Selective organic transformation is a basic theme which needs to be followed to have a waste free, clean and green process. Phase transfer catalysis (PTC) is a synthetic technique that satisfies this criterion very well in which reaction rates and selectivities are enhanced by several folds, thereby decreasing processing costs and hazardous conditions. Solid-liquid (S-L) PTC is better than liquid-liquid (L-L) PTC since the rates of reactions are intensified by order(s) of magnitude and total selectivity can be obtained due to suppression of aqueous-phase reactions. 1-(1-Naphthyloxy)-2,3-epoxypropane is an intermediate in the synthesis of beta-blocker drugs propranolol and nadolol.
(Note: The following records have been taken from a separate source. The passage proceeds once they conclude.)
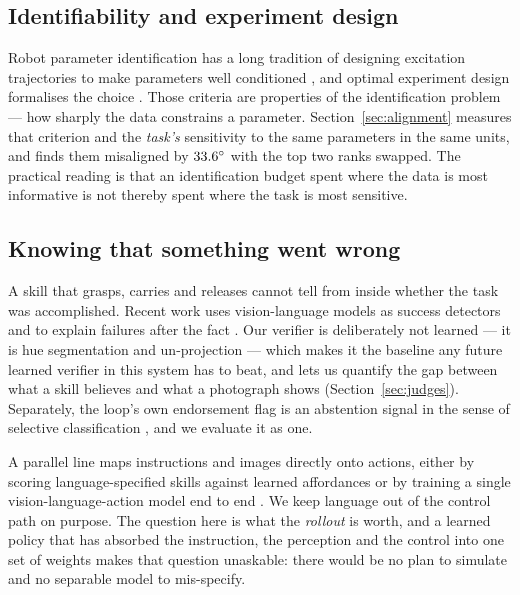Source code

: \documentclass[11pt,a4paper]{article}
\begin{document}
\subsection{Identifiability and experiment design}
Robot parameter identification has a long tradition of designing excitation
trajectories to make parameters well conditioned
\citep{gautier1992exciting,swevers2007dynamic}, and optimal experiment design
formalises the choice \citep{pukelsheim1993optimal}. Those criteria are
properties of the identification problem --- how sharply the data constrains a
parameter. Section~\ref{sec:alignment} measures that criterion and the
\emph{task's} sensitivity to the same parameters in the same units, and finds
them misaligned by $33.6^\circ$ with the top two ranks swapped. The
practical reading is that an identification budget spent where the data is most
informative is not thereby spent where the task is most sensitive.

\subsection{Knowing that something went wrong}
A skill that grasps, carries and releases cannot tell from inside whether the
task was accomplished. Recent work uses vision-language models as success
detectors \citep{du2023vision} and to explain failures after the fact
\citep{liu2023reflect}. Our verifier is deliberately not learned --- it is hue
segmentation and un-projection \citep{hartley2003multiple} --- which makes it the
baseline any future learned verifier in this system has to beat, and lets us
quantify the gap between what a skill believes and what a photograph shows
(Section~\ref{sec:judges}). Separately, the loop's own endorsement flag is an
abstention signal in the sense of selective classification
\citep{elyaniv2010foundations,geifman2017selective}, and we evaluate it as one.

A parallel line maps instructions and images directly onto actions, either by
scoring language-specified skills against learned affordances
\citep{ahn2022saycan} or by training a single vision-language-action model
end to end \citep{driess2023palme,brohan2023rt2,kim2024openvla}. We keep
language out of the control path on purpose. The question here is what the
\emph{rollout} is worth, and a learned policy that has absorbed the instruction,
the perception and the control into one set of weights makes that question
unaskable: there would be no plan to simulate and no separable model to
mis-specify.
\end{document}

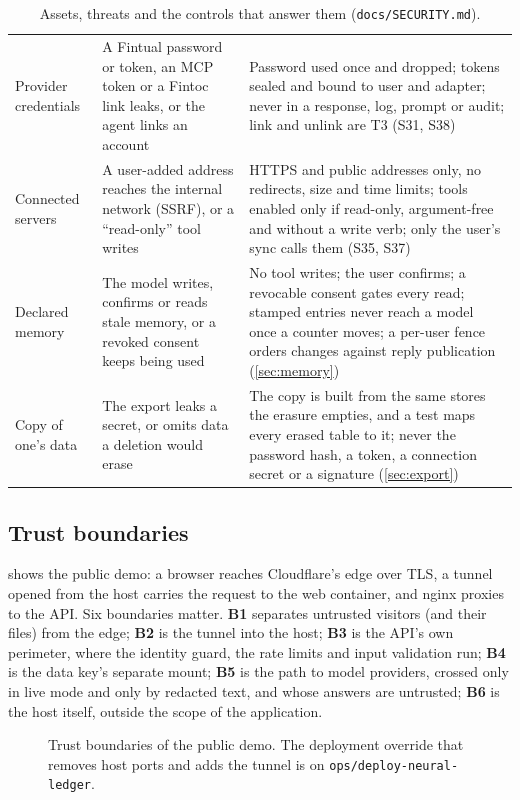 \begin{table}[htbp]
\begin{tabularx}{\linewidth}{@{}p{26mm}XX@{}}
    Provider credentials & A Fintual password or token, an MCP token or a Fintoc link leaks, or the agent links an account & Password used once and dropped; tokens sealed and bound to user and adapter; never in a response, log, prompt or audit; link and unlink are T3 (S31, S38) \\
    Connected servers & A user-added address reaches the internal network (SSRF), or a ``read-only'' tool writes & HTTPS and public addresses only, no redirects, size and time limits; tools enabled only if read-only, argument-free and without a write verb; only the user's sync calls them (S35, S37) \\
    Declared memory & The model writes, confirms or reads stale memory, or a revoked consent keeps being used & No tool writes; the user confirms; a revocable consent gates every read; stamped entries never reach a model once a counter moves; a per-user fence orders changes against reply publication (\cref{sec:memory}) \\
    Copy of one's data & The export leaks a secret, or omits data a deletion would erase & The copy is built from the same stores the erasure empties, and a test maps every erased table to it; never the password hash, a token, a connection secret or a signature (\cref{sec:export}) \\
    \bottomrule
  \end{tabularx}
  \caption{Assets, threats and the controls that answer them (\texttt{docs/SECURITY.md}).}\label{tab:threats}
\end{table}

\subsection{Trust boundaries}

 shows the public demo: a browser reaches Cloudflare's edge over TLS, a tunnel opened from the host
carries the request to the web container, and nginx proxies  to the API. Six boundaries matter.
\textbf{B1} separates untrusted visitors (and their files) from the edge; \textbf{B2} is the tunnel into the host;
\textbf{B3} is the API's own perimeter, where the identity guard, the rate limits and input validation run; \textbf{B4}
is the data key's separate mount; \textbf{B5} is the path to model providers, crossed only in live mode and only by
redacted text, and whose answers are untrusted; \textbf{B6} is the host itself, outside the scope of the application.

\begin{figure}[htbp]
  \centering
  
  \caption{Trust boundaries of the public demo. The deployment override that removes host ports and adds the tunnel is on \texttt{ops/deploy-neural-ledger}.}\label{fig:trust}
\end{figure}

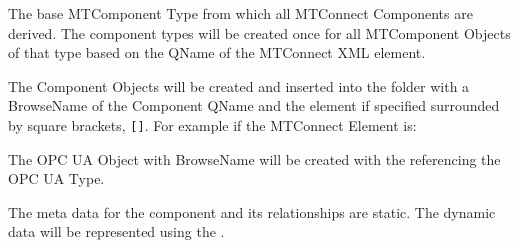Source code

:\FloatBarrier


The base \gls{MTComponent} Type from which all MTConnect Components are derived.
The component types will be created once for all \gls{MTComponent} \glspl{Object}
of that type based on the \gls{QName} of the MTConnect XML element. 

The Component Objects will be created and inserted into the  
folder with a \gls{BrowseName} of the Component \gls{QName} and the  element if specified surrounded 
by square brackets, \texttt{[]}. For example if the MTConnect Element is:


The OPC UA Object with \gls{BrowseName}  will be created with the 
referencing the  OPC UA \gls{Type}. 

The meta data for the component and its relationships are static. The dynamic data will be 
represented using the \cite{UAPart8}.



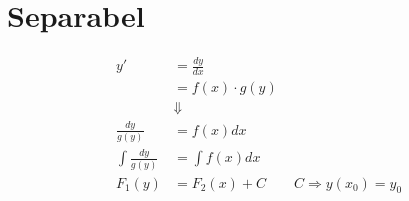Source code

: \section{Separabel}
\begin{align*}
y' &= \frac{d y}{d x} \\
&= f(x)\cdot g(y)\\
&\Downarrow\\
\frac{d y}{g(y)} &= f(x)d x\\
\int{\frac{d y}{g(y)}} &= \int{f(x)d x}\\
F_{1}(y) &= F_{2}(x)+C \qquad C\Rightarrow y(x_{0}) = y_{0}
\end{align*}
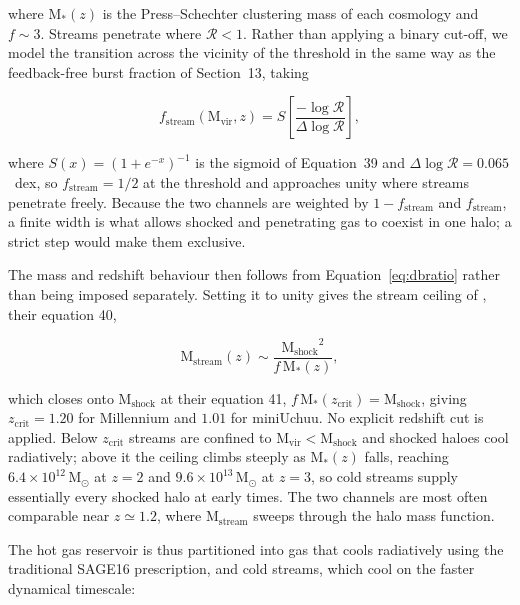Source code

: where $\mathrm{M_*}(z)$ is the Press--Schechter clustering mass of each
cosmology and $f \sim 3$. Streams penetrate where $\mathcal{R} < 1$. Rather
than applying a binary cut-off, we model the transition across the vicinity of
the threshold in the same way as the feedback-free burst fraction of
Section~13, taking

\begin{equation}
f_{\mathrm{stream}}(\mathrm{M_{vir}}, z) = S
\left[ \frac{-\log \mathcal{R}}{\Delta \log \mathcal{R}} \right],
\label{eq:fstream}
\end{equation}

where $S(x) = (1 + e^{-x})^{-1}$ is the sigmoid of Equation~39 and
$\Delta \log \mathcal{R} = 0.065$~dex, so $f_{\mathrm{stream}} = 1/2$ at the
threshold and approaches unity where streams penetrate freely. Because the two
channels are weighted by $1 - f_{\mathrm{stream}}$ and $f_{\mathrm{stream}}$, a
finite width is what allows shocked and penetrating gas to coexist in one halo;
a strict step would make them exclusive.

The mass and redshift behaviour then follows from Equation~\ref{eq:dbratio}
rather than being imposed separately. Setting it to unity gives the stream
ceiling of \citet{DekelBirnboim2006}, their equation 40,

\begin{equation}
\mathrm{M_{stream}}(z) \sim \frac{\mathrm{M_{shock}}^2}{f\, \mathrm{M_*}(z)},
\label{eq:mstream_ceiling}
\end{equation}

which closes onto $\mathrm{M_{shock}}$ at their equation 41,
$f\,\mathrm{M_*}(z_{\mathrm{crit}}) = \mathrm{M_{shock}}$, giving
$z_{\mathrm{crit}} = 1.20$ for Millennium and $1.01$ for miniUchuu. No explicit
redshift cut is applied. Below $z_{\mathrm{crit}}$ streams are confined to
$\mathrm{M_{vir}} < \mathrm{M_{shock}}$ and shocked haloes cool radiatively;
above it the ceiling climbs steeply as $\mathrm{M_*}(z)$ falls, reaching
$6.4 \times 10^{12}\,\mathrm{M_\odot}$ at $z = 2$ and
$9.6 \times 10^{13}\,\mathrm{M_\odot}$ at $z = 3$, so cold streams supply
essentially every shocked halo at early times. The two channels are most often
comparable near $z \simeq 1.2$, where $\mathrm{M_{stream}}$ sweeps through the
halo mass function.

The hot gas reservoir is thus partitioned into gas that cools radiatively using
the traditional SAGE16 prescription, and cold streams, which cool on the faster
dynamical timescale:

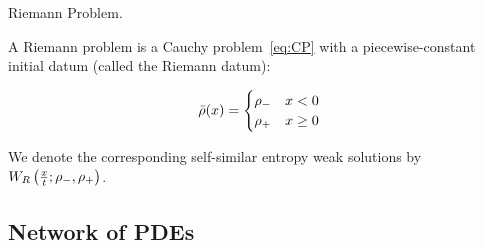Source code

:%
%
%
%
%
\begin{defn}
\label{def:Riemann-Problem}Riemann Problem.

A Riemann problem is a Cauchy problem~\eqref{eq:CP} with a piecewise-constant initial datum (called the Riemann datum):

\[
\bar{\rho}(x)=\begin{cases}
\rho_{-} & x<0\\
\rho_{+} & x\ge 0
\end{cases}
\]
\end{defn}
We denote the corresponding self-similar entropy weak solutions by $W_{R}\left(\frac{x}{t};\rho_{-},\rho_{+}\right)$.


\subsection{Network of PDEs\label{sub:Network-of-PDE's}}

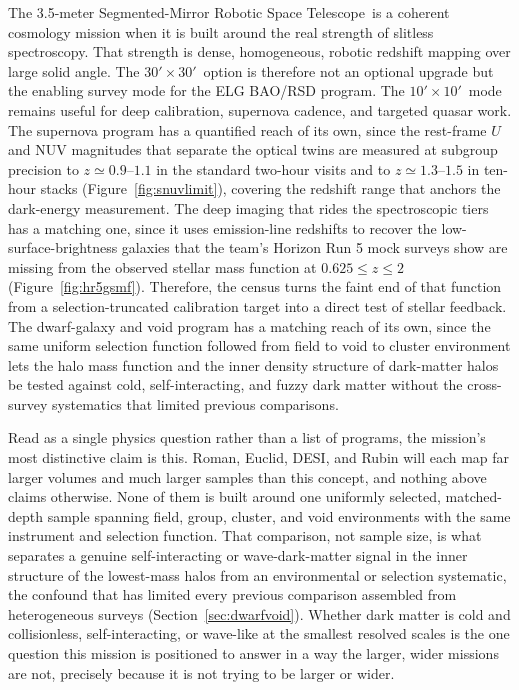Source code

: \documentclass[10pt,onecolumn]{article}
\newcommand{\facility}{3.5-meter Segmented-Mirror Robotic Space Telescope}
\newcommand{\fovsmall}{$10'\!\times10'$}
\newcommand{\fovlarge}{$30'\!\times30'$}
\begin{document}
The \facility\ is a coherent cosmology mission when it is built around the real strength of slitless spectroscopy. That strength is dense, homogeneous, robotic redshift mapping over large solid angle. The \fovlarge\ option is therefore not an optional upgrade but the enabling survey mode for the ELG BAO/RSD program. The \fovsmall\ mode remains useful for deep calibration, supernova cadence, and targeted quasar work. The supernova program has a quantified reach of its own, since the rest-frame $U$ and NUV magnitudes that separate the optical twins are measured at subgroup precision to $z\simeq0.9$--$1.1$ in the standard two-hour visits and to $z\simeq1.3$--$1.5$ in ten-hour stacks (Figure~\ref{fig:snuvlimit}), covering the redshift range that anchors the dark-energy measurement. The deep imaging that rides the spectroscopic tiers has a matching one, since it uses emission-line redshifts to recover the low-surface-brightness galaxies that the team's Horizon Run 5 mock surveys show are missing from the observed stellar mass function at $0.625\le z\le2$ (Figure~\ref{fig:hr5gsmf}). Therefore, the census turns the faint end of that function from a selection-truncated calibration target into a direct test of stellar feedback. The dwarf-galaxy and void program has a matching reach of its own, since the same uniform selection function followed from field to void to cluster environment lets the halo mass function and the inner density structure of dark-matter halos be tested against cold, self-interacting, and fuzzy dark matter without the cross-survey systematics that limited previous comparisons.

Read as a single physics question rather than a list of programs, the mission's most distinctive claim is this. Roman, Euclid, DESI, and Rubin will each map far larger volumes and much larger samples than this concept, and nothing above claims otherwise. None of them is built around one uniformly selected, matched-depth sample spanning field, group, cluster, and void environments with the same instrument and selection function. That comparison, not sample size, is what separates a genuine self-interacting or wave-dark-matter signal in the inner structure of the lowest-mass halos from an environmental or selection systematic, the confound that has limited every previous comparison assembled from heterogeneous surveys (Section~\ref{sec:dwarfvoid}). Whether dark matter is cold and collisionless, self-interacting, or wave-like at the smallest resolved scales is the one question this mission is positioned to answer in a way the larger, wider missions are not, precisely because it is not trying to be larger or wider.
\end{document}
In the current work, synthesis of 1-(1-naphthyloxy)-2,3-epoxypropane was carried out by the reaction of 1-naphthol and epichlorohydrin by using a variety of phase transfer catalysts among which tetra-n-butyl ammonium bromide (TBAB) was the best catalyst at 70 degrees C under S-L PTC. The effects of various parameters affecting the conversion and initial rates of O-alkylation were studied to establish kinetics and mechanism. Selectivity of 100% for 1-(1-naphthyloxy)-2,3-epoxypropane was observed. The reaction followed pseudo-first-order kinetics. S-L PTC is a waste minimization strategy since no by-products are formed and the process is intensified reducing reactor volume and processing time.